With a recent judgment1 the first criminal division of the Court of Genoa has ruled on an accident caused by the sudden detachment of a boarding gangway fastened to the deck of a cruise ship to allow passengers to board.

This event (which unfortunately caused the death of a person who was on the gangway when it detached) allows us to make some considerations about the possible responsibility profiles of the various subjects involved in this case, which we schematically outline below:

  • the manufacturer of the gangway;
  • the Port Authority2, which bought the gangway and provided it to the concessionaire of the harbour station;
  • the concessionaire of the harbour station, which was delegated to the practical use of the gangway;
  • the master of the cruise ship to which the gangway was fastened.

For the sake of conciseness imposed on us herein, we will immediately examine the cause of the accident investigated by the Court of Genoa, so as to subsequently focus on the responsibility profiles of the subjects mentioned above.

In light of the technical investigations carried out, the Court of Genoa identified the cause of the sudden detachment of the gangway from the deck of the ship to be an "improper use" of the gangway.

In very practical terms, according to the Court, the gangway was not in itself "objectively dangerous" and – if used correctly (i.e. in compliance with the applicable safety regulations) – it would not have caused the event occurred. Excluding a "natural dangerousness of the asset", the cause of the accident was therefore attributed, as already mentioned, to the improper use of the gangway, or to a use characterized by a "macroscopic forcing of all existing safety conditions"3.

Having clarified the cause of the event, we will briefly examine the position – in point of potential responsibility – of the aforementioned entities involved in this case.

Firstly, with regard to the gangway manufacturer, the same – according to the Court – could theoretically have been held responsible for the event only in two cases: (i) if the objective and absolute dangerousness of the gangway had been ascertained (direct liability of the producer) or (ii) if the manufacturer had provided the goods knowing that the same was going to be used in a dangerous way.

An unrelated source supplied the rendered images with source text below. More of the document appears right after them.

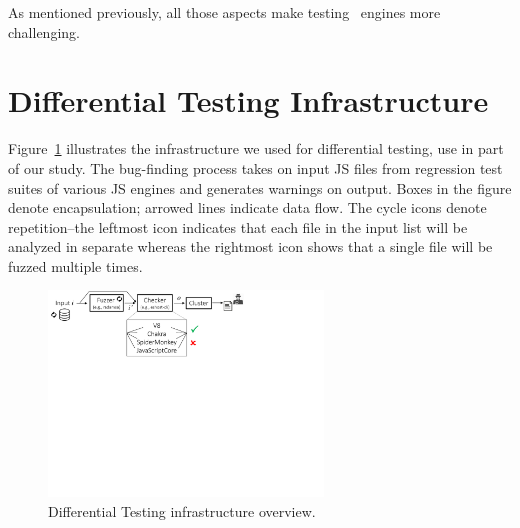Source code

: \documentclass[10pt,conference,anonymous]{IEEEtran}
\begin{document}
As mentioned previously, all those aspects make testing \js\ engines
more challenging.







\section{Differential Testing Infrastructure}
\label{sec:design}


Figure~\ref{fig:workflow} illustrates the infrastructure we used for
differential testing, use in part of our study. The bug-finding
process takes on input JS files from regression test suites of various
JS engines and generates warnings on output. Boxes in the figure
denote encapsulation; arrowed lines indicate data flow. The cycle
icons denote repetition--the leftmost icon indicates that each file in
the input list will be analyzed in separate whereas the rightmost icon
shows that a single file will be fuzzed multiple times.

\begin{figure}[h]
  \centering
  \includegraphics[trim=0 350 0 0,clip,width=0.65\textwidth]{diff-testing-runtimes}
  \caption{\label{fig:workflow}Differential Testing infrastructure overview.}
\end{figure}
\end{document}
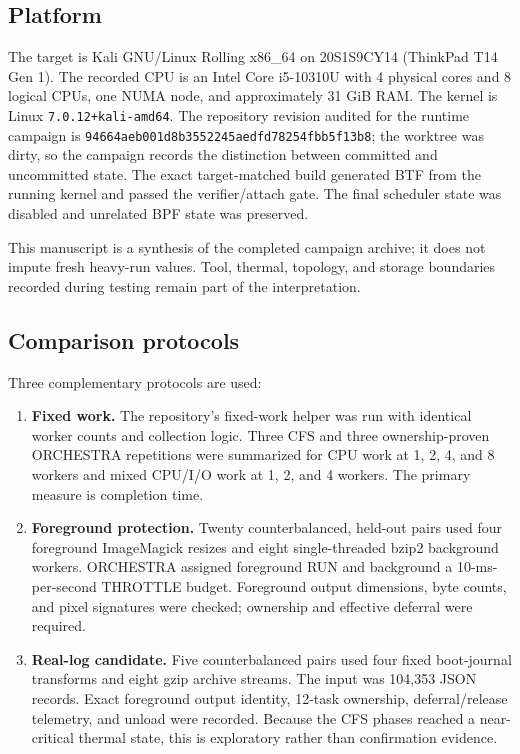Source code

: \documentclass[10pt,letterpaper,twocolumn]{article}
\newcommand{\hostid}{20S1S9CY14 (ThinkPad T14 Gen 1)}
\begin{document}
\subsection{Platform}

The target is Kali GNU/Linux Rolling x86\_64 on \hostid. The recorded CPU is an Intel Core i5-10310U with 4 physical cores and 8 logical CPUs, one NUMA node, and approximately 31 GiB RAM. The kernel is Linux \texttt{7.0.12+kali-amd64}. The repository revision audited for the runtime campaign is \texttt{94664aeb001d8b3552245aedfd78254fbb5f13b8}; the worktree was dirty, so the campaign records the distinction between committed and uncommitted state. The exact target-matched build generated BTF from the running kernel and passed the verifier/attach gate. The final scheduler state was disabled and unrelated BPF state was preserved.

This manuscript is a synthesis of the completed campaign archive; it does not
impute fresh heavy-run values. Tool, thermal, topology, and storage boundaries
recorded during testing remain part of the interpretation.

\subsection{Comparison protocols}

Three complementary protocols are used:

\begin{enumerate}
  \item \textbf{Fixed work.} The repository's fixed-work helper was run with identical worker counts and collection logic. Three CFS and three ownership-proven ORCHESTRA repetitions were summarized for CPU work at 1, 2, 4, and 8 workers and mixed CPU/I/O work at 1, 2, and 4 workers. The primary measure is completion time.
  \item \textbf{Foreground protection.} Twenty counterbalanced, held-out pairs used four foreground ImageMagick resizes and eight single-threaded bzip2 background workers. ORCHESTRA assigned foreground RUN and background a 10-ms-per-second THROTTLE budget. Foreground output dimensions, byte counts, and pixel signatures were checked; ownership and effective deferral were required.
  \item \textbf{Real-log candidate.} Five counterbalanced pairs used four fixed boot-journal transforms and eight gzip archive streams. The input was 104,353 JSON records. Exact foreground output identity, 12-task ownership, deferral/release telemetry, and unload were recorded. Because the CFS phases reached a near-critical thermal state, this is exploratory rather than confirmation evidence.
\end{enumerate}
\end{document}
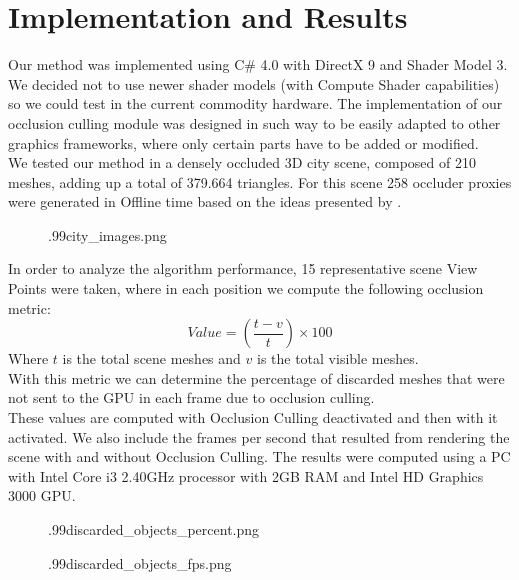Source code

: \documentclass[10pt, conference]{IEEEtran}
\begin{document}
\section{Implementation and Results}
%
Our method was implemented using C\# 4.0 with DirectX 9 and Shader Model 3. 
We decided not to use newer shader models (with Compute Shader capabilities) so we could test in the current commodity hardware. 
The implementation of our occlusion culling module was designed in such way to be easily adapted to other graphics frameworks, where only certain parts have to be added or modified.\\

We tested our method in a densely occluded 3D city scene, composed of 210 meshes, adding up a total of 379.664 triangles. 
For this scene 258 occluder proxies were generated in Offline time based on the ideas presented by \cite{cacic_occlusion_1}. 

\begin{figure}[!hbp]
	{.99}{city_images.png}
\end{figure}

In order to analyze the algorithm performance, 15 representative scene View Points were taken, where in each position we compute the following 
occlusion metric:
\[
	Value = (\frac{t - v}{t}) \times 100
\]
Where $t$ is the total scene meshes and $v$ is the total visible meshes. \\
With this metric we can determine the percentage of discarded meshes that were not sent to the GPU in each frame due to occlusion culling.\\

These values are computed with Occlusion Culling deactivated and then with it activated. 
We also include the frames per second that resulted from rendering the scene with and without Occlusion Culling. 
The results were computed using a PC with Intel Core i3 2.40GHz processor with 2GB RAM and Intel HD Graphics 3000 GPU.

\begin{figure}[!hbp]
	{.99}{discarded_objects_percent.png}
\end{figure}

\begin{figure}[!hbp]
	{.99}{discarded_objects_fps.png}
\end{figure}
\end{document}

Since – in the opinion of the court – none of the two cases above was true, the manufacturer of the gangway was acquitted.

A similar issue – regarding possible responsibility profiles – was dealt with by the Court also with reference to the position of the Port Authority, that is to say the entity that had purchased the gangway and subsequently delivered it to the concessionaire of the harbour station, but never used the asset.

However, the Port Authority's position seems to differ from that of the manufacturer with respect to an aspect concerning the second of the cases taken into consideration above. Indeed, given the "physical and institutional" proximity with the concessionaire of the maritime station, according to the judge it could not be maintained that said Authority was unaware of the manner in which the gangway was actually used by its user. Consequently, still according to the Court, in the abstract, the Port Authority could be responsible for liability for negligence exactly in light of its aforesaid (alleged) awareness of the manner in which the asset was actually used.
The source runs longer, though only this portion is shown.